Es muy sencillo mantener la ilusión de una amabilidad de contenidos en las nuevas generaciones que nacieron dentro de la propaganda y desconocen la “malicia” de la persuasión.  Pero lo que hoy se vive ¿es realmente libertad de expresión? ¿O será en cambio impunidad de enunciación? Decir (o mostrar) cualquier cosa pareciera tener poco de libertad y sí mucho que ver con una falta de criterio de cualificación, racional y ético, más aun cuando por su intermedio se “enseña” a priorizar la emoción flagrante y a reaccionar a partir de ella, haciendo que las “decisiones” sean tomadas “en caliente” en lugar de ser acciones meditadas y concienzudas. Es decir, la información “sin ton ni son” no parece conducir a una claridad de la mente sino más bien a un ofuscamiento que la nubla. Ahora bien, defender esa versión de la libertad de expresión es extorsionar nuestro  libre pensamiento para evitar lo contrario. Es decir, la coartada perfecta de ese concepto impide la defensa de la legítima libertad de expresión, de elección y la libertad mental de quienes la sustentan. Es como un despotismo cultural.

Entonces, ¿se deberían censurar las noticias? ¿Debería recortarse (lo que no significa maquillar) su contenido? ¿Sería posible hacer primar un control de calidad sobre la comunicación de hechos, sobre todo cuando involucran la exposición de víctimas? Cuando la cámara se estaciona en un rostro compungido esperando que de él broten las lágrimas, ¿es honesto explotar el llanto como un recurso taquillero? La sangre de otros ¿es realmente un espectáculo? Tal vez habría que recapacitar sobre estas y otras interrogantes para emitir finalmente una información noticiosa realmente constructiva. Es cierto que “la gente tiene derecho a saber”, pero ¿esto significa que la información deba concebirse necesariamente como el corrillo irresponsable de un conventillo? ¿O podría ser utilizada con otros fines como por ejemplo educativos o simplemente humanos? A diferencia de la censura reinante en aquellos regímenes oscuros por la cual los ciudadanos no tienen la posibilidad de manifestar a viva voz sus propias ideas, deseos y sentimientos, la censura del contenido de la emisión mediática debería tener una finalidad muy diferente, que es justamente la de no entorpecer el desarrollo de esas ideas, deseos y sentimientos genuinos de cada individuo evitando que le sean inyectados otros advenedizos y posiblemente incompatibles con ellos. En pocas palabras, el cometido de la censura de los medios debería ser el de frenar el “lavado de cerebro” posibilitado por la acción de la propaganda, o sea el de obstaculizar la perversión de  la persuasión. Aunque en una sociedad consumista este cometido parece ser por lejos una utopía.
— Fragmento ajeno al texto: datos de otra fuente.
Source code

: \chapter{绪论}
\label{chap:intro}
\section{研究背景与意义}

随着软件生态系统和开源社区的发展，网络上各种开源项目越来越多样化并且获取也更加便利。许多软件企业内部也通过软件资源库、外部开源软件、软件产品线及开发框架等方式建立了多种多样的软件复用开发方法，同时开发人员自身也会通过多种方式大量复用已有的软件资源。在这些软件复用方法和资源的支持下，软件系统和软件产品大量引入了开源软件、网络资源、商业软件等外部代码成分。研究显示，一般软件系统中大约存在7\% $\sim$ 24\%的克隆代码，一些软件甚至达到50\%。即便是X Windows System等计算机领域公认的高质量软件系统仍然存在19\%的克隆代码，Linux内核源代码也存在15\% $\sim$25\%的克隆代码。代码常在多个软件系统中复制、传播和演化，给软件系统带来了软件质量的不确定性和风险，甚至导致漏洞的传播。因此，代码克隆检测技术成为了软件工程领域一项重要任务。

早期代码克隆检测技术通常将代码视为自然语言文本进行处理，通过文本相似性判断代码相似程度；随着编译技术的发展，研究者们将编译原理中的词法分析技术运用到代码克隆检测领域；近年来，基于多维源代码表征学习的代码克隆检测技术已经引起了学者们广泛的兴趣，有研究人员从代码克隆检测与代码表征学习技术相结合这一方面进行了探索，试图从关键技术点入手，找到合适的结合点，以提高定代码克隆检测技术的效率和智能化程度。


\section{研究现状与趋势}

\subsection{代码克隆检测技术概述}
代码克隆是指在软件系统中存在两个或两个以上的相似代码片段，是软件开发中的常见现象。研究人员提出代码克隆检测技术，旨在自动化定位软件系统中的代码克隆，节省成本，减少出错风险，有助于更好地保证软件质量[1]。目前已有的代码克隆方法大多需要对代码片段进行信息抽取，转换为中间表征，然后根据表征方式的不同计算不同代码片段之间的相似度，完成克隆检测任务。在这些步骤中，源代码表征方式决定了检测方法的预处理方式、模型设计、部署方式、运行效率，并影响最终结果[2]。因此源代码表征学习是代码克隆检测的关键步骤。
No necesitamos vivir pendientes de las noticias, y menos aún pensar que solo valen como noticia las noticias escabrosas, las que nos avisan desgracias, las que nos hacen llorar, las que nos erizan la piel, las que nos indignan o entristecen  y las que anuncian  violencia. No es necesario apabullar nuestra vida procurándole sin pausa “algo que decir” o “algo que mostrar” (por no decir “algo que pensar”) o teniéndola pendiente de “algo que ver”,  “algo que escuchar” o “algo que contar”. El “interés general” no puede ser la notificación masiva de hechos lamentables. Por el contrario, debería ser el uso de los medios de información para colaborar en gran escala con la educación beneficiosa de su  público. Antes que ocupar nuestro tiempo y nuestro espacio mental soportando el atropello continuo de datos banales que no aportan nada (y en cambio restan) a nuestra inteligencia, o pendientes de una escalada sensacionalista de hechos dramáticos y conmovedores cuya única finalidad es atraer más y más nuestro interés para hacernos poner atención en algún producto comercializable, es mejor aprender y enseñar a filtrar ese “ruido” para extraer de él sólo aquello que verdaderamente nos enriquece como personas.